I was doing a random search, looking for Prufrock-themed desktops (though I don't actually know what that would be), when I found this site which, as you'll see, at the top of the page has what they say is an mp3 of T.S. Eliot reading "The Love Song of J. Alfred Prufrock." I don't know if it's the genuine thing--how can I know what he sounded like?--but it's certainly strange and odd and evocative, and very worth listening to.

So yeah...listen to it. I have nothing else to say.

WOW

[identity profile] ilgattopardo.livejournal.com 2005-06-22 03:00 pm (UTC)(link)
(a) Prufrock-themed desktops!? So cool, and yet so... disturbing...

(b) I didn't actually listen to the mp3 (it's a poem from which I'm trying to escape, rather than wallow in, just at the moment), so I can't say that's authentic, but there are certainly plenty of recordings of T.S. Eliot out there (e.g.: http://www.harperaudio.com/more_eliot.htm if you want to buy some!).

(c) Or how about The Wasteland?
http://town.hall.org/Archives/radio/IMS/HarperAudio/011894_harp_ITH.html

Re: WOW

[identity profile] trinityofone.livejournal.com 2005-06-22 06:09 pm (UTC)(link)
(a) Yeah, I think I was kind of hoping that somebody had done some fanart and that I could make it my desktop and stare at it every once and a while and pretend it was the cover to my unfinished novel (The Chambers of the Sea).

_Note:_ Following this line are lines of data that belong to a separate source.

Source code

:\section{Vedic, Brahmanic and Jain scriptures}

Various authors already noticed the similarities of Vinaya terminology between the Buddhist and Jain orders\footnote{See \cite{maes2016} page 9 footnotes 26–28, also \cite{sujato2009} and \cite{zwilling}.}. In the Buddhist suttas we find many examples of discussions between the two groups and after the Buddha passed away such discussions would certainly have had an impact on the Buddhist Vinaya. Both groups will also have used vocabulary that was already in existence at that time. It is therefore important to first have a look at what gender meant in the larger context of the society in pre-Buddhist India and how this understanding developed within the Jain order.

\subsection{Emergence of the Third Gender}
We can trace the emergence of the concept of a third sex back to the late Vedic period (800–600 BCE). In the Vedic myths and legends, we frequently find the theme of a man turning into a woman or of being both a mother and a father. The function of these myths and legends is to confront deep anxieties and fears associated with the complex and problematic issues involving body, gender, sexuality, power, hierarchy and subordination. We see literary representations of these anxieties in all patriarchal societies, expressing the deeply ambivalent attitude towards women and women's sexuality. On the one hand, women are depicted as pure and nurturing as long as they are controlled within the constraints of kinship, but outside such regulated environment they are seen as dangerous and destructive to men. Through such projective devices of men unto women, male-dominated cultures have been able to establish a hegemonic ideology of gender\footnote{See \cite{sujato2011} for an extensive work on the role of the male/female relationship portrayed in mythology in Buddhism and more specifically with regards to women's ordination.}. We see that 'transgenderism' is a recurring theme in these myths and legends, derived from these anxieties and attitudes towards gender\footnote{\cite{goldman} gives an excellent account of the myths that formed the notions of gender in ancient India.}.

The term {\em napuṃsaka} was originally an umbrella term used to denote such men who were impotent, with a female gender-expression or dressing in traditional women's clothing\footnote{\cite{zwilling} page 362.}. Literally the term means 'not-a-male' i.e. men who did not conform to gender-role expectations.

(b) I know what you mean about wanting to escape, rather than wallow in, Prufrock--there are times when I get a little too obsessed with it, where I'm like, "This poem is about me, man!" Not good. But in another way it's kind of reassuring, because although Eliot created a character, I'm sure he was feeling some of the things that construct was feeling--and he was T.S. Eliot! Here's another example of that, which I sometimes read as an antidote to Prufrock:

Sonnet VII
by John Milton


How soon hath time the subtle thief of youth,
Stol’n on his wing my three and twentieth year!
My hasting days fly on with full career,
But my late spring no bud or blossom sheweth.
Perhaps my semblance might deceive the truth,
That I to manhood am arrived too near,
And inward ripeness doth much less appear,
That some more timely-happy spirits endueth.
Yet be it less or more, or soon or slow,
It shall be still in strictest measure even,
To that same lot, however mean or high,
Toward which time leads me, and the will of heaven;
All is, if I have grace to use it so,
As ever in my great task-master’s eye.

I'm a weird person that I go to Milton for cheering up.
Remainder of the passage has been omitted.